TASK REQUIREMENTS: Starting at the first line of the records below, transcribe each line exactly, ending with the line that contains "- implement auth middleware".

═══ INFORMATION SHOWN

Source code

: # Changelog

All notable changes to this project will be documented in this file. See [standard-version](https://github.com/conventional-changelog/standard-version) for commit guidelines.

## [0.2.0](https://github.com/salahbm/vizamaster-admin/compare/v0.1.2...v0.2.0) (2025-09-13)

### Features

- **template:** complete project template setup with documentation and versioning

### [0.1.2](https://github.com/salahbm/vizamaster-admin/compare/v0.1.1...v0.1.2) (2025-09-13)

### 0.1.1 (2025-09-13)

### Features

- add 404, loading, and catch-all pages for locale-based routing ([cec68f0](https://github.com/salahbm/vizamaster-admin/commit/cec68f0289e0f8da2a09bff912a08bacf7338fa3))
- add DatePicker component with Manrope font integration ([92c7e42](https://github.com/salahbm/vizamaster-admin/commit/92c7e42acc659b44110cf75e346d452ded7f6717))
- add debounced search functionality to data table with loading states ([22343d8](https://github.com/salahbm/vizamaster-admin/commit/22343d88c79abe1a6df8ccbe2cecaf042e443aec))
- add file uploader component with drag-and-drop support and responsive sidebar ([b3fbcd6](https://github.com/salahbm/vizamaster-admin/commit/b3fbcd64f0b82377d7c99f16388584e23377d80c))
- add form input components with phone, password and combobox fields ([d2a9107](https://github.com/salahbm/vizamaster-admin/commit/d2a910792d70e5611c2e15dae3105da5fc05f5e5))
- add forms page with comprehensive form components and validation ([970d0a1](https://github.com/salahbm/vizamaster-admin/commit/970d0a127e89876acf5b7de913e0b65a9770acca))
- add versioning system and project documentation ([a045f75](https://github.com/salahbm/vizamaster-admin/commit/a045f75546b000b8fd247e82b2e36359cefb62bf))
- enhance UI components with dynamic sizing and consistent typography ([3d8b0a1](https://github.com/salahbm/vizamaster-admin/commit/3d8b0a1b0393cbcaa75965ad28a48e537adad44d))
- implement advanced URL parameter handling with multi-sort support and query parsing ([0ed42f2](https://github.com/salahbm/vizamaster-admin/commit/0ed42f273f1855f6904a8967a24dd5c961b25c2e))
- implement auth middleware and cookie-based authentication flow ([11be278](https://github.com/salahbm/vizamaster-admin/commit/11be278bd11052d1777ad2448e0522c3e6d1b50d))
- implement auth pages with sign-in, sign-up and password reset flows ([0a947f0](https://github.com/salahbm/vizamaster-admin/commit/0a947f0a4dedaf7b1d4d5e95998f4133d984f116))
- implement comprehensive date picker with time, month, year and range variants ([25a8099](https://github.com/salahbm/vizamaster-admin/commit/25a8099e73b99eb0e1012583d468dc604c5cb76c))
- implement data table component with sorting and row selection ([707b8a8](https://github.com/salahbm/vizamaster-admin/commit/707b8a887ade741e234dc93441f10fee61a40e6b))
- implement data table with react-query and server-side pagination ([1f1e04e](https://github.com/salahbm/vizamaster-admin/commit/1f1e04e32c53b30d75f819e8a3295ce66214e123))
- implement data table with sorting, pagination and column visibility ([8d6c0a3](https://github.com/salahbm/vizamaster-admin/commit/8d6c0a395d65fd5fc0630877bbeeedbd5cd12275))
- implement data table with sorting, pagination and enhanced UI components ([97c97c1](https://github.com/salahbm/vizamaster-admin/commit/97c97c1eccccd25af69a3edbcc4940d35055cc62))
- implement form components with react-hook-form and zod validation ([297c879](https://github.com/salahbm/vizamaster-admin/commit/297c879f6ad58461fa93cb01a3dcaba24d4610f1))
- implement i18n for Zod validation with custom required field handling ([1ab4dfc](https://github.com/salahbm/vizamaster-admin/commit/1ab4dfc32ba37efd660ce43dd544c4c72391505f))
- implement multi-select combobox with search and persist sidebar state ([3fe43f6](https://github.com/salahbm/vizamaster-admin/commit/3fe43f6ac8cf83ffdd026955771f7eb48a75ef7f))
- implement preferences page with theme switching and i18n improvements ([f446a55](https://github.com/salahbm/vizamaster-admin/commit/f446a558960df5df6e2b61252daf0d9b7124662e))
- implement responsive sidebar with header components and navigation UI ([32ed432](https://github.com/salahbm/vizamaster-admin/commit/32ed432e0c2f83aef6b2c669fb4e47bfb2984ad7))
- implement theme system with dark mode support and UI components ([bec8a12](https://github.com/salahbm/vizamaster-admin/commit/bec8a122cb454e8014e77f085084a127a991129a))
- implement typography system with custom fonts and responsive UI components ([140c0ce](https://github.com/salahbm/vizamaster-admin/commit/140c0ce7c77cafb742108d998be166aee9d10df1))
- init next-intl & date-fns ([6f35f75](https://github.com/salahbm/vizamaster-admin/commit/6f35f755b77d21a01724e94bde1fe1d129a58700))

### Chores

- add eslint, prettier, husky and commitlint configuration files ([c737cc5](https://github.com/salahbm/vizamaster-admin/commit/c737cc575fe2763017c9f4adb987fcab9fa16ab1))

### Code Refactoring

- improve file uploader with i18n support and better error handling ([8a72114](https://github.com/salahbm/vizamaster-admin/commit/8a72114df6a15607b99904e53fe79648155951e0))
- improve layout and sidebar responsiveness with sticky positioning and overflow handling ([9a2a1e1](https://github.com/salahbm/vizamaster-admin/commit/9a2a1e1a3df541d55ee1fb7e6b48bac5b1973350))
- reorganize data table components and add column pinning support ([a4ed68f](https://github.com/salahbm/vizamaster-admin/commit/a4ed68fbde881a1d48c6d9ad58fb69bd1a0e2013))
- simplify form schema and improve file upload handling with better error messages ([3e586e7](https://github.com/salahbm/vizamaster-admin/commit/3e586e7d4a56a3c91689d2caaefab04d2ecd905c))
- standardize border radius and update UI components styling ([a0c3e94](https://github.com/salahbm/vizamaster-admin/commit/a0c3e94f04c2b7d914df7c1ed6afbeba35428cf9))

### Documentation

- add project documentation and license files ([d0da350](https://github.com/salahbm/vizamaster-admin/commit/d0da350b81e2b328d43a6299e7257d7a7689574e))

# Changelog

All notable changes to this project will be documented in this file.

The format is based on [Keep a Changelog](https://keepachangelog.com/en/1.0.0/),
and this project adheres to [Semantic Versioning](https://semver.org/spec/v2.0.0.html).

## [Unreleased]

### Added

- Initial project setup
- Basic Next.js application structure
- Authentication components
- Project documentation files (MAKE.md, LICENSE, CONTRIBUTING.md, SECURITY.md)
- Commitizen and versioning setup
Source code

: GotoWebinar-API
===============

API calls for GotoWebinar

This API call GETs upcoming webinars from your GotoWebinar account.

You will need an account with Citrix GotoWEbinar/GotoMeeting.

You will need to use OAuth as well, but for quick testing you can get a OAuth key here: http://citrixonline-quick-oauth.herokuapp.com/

══════

RESPONSE TO THE EXERCISE:
Source code

: # Changelog

All notable changes to this project will be documented in this file. See [standard-version](https://github.com/conventional-changelog/standard-version) for commit guidelines.

## [0.2.0](https://github.com/salahbm/vizamaster-admin/compare/v0.1.2...v0.2.0) (2025-09-13)

### Features

- **template:** complete project template setup with documentation and versioning

### [0.1.2](https://github.com/salahbm/vizamaster-admin/compare/v0.1.1...v0.1.2) (2025-09-13)

### 0.1.1 (2025-09-13)

### Features

- add 404, loading, and catch-all pages for locale-based routing ([cec68f0](https://github.com/salahbm/vizamaster-admin/commit/cec68f0289e0f8da2a09bff912a08bacf7338fa3))
- add DatePicker component with Manrope font integration ([92c7e42](https://github.com/salahbm/vizamaster-admin/commit/92c7e42acc659b44110cf75e346d452ded7f6717))
- add debounced search functionality to data table with loading states ([22343d8](https://github.com/salahbm/vizamaster-admin/commit/22343d88c79abe1a6df8ccbe2cecaf042e443aec))
- add file uploader component with drag-and-drop support and responsive sidebar ([b3fbcd6](https://github.com/salahbm/vizamaster-admin/commit/b3fbcd64f0b82377d7c99f16388584e23377d80c))
- add form input components with phone, password and combobox fields ([d2a9107](https://github.com/salahbm/vizamaster-admin/commit/d2a910792d70e5611c2e15dae3105da5fc05f5e5))
- add forms page with comprehensive form components and validation ([970d0a1](https://github.com/salahbm/vizamaster-admin/commit/970d0a127e89876acf5b7de913e0b65a9770acca))
- add versioning system and project documentation ([a045f75](https://github.com/salahbm/vizamaster-admin/commit/a045f75546b000b8fd247e82b2e36359cefb62bf))
- enhance UI components with dynamic sizing and consistent typography ([3d8b0a1](https://github.com/salahbm/vizamaster-admin/commit/3d8b0a1b0393cbcaa75965ad28a48e537adad44d))
- implement advanced URL parameter handling with multi-sort support and query parsing ([0ed42f2](https://github.com/salahbm/vizamaster-admin/commit/0ed42f273f1855f6904a8967a24dd5c961b25c2e))
- implement auth middleware and cookie-based authentication flow ([11be278](https://github.com/salahbm/vizamaster-admin/commit/11be278bd11052d1777ad2448e0522c3e6d1b50d))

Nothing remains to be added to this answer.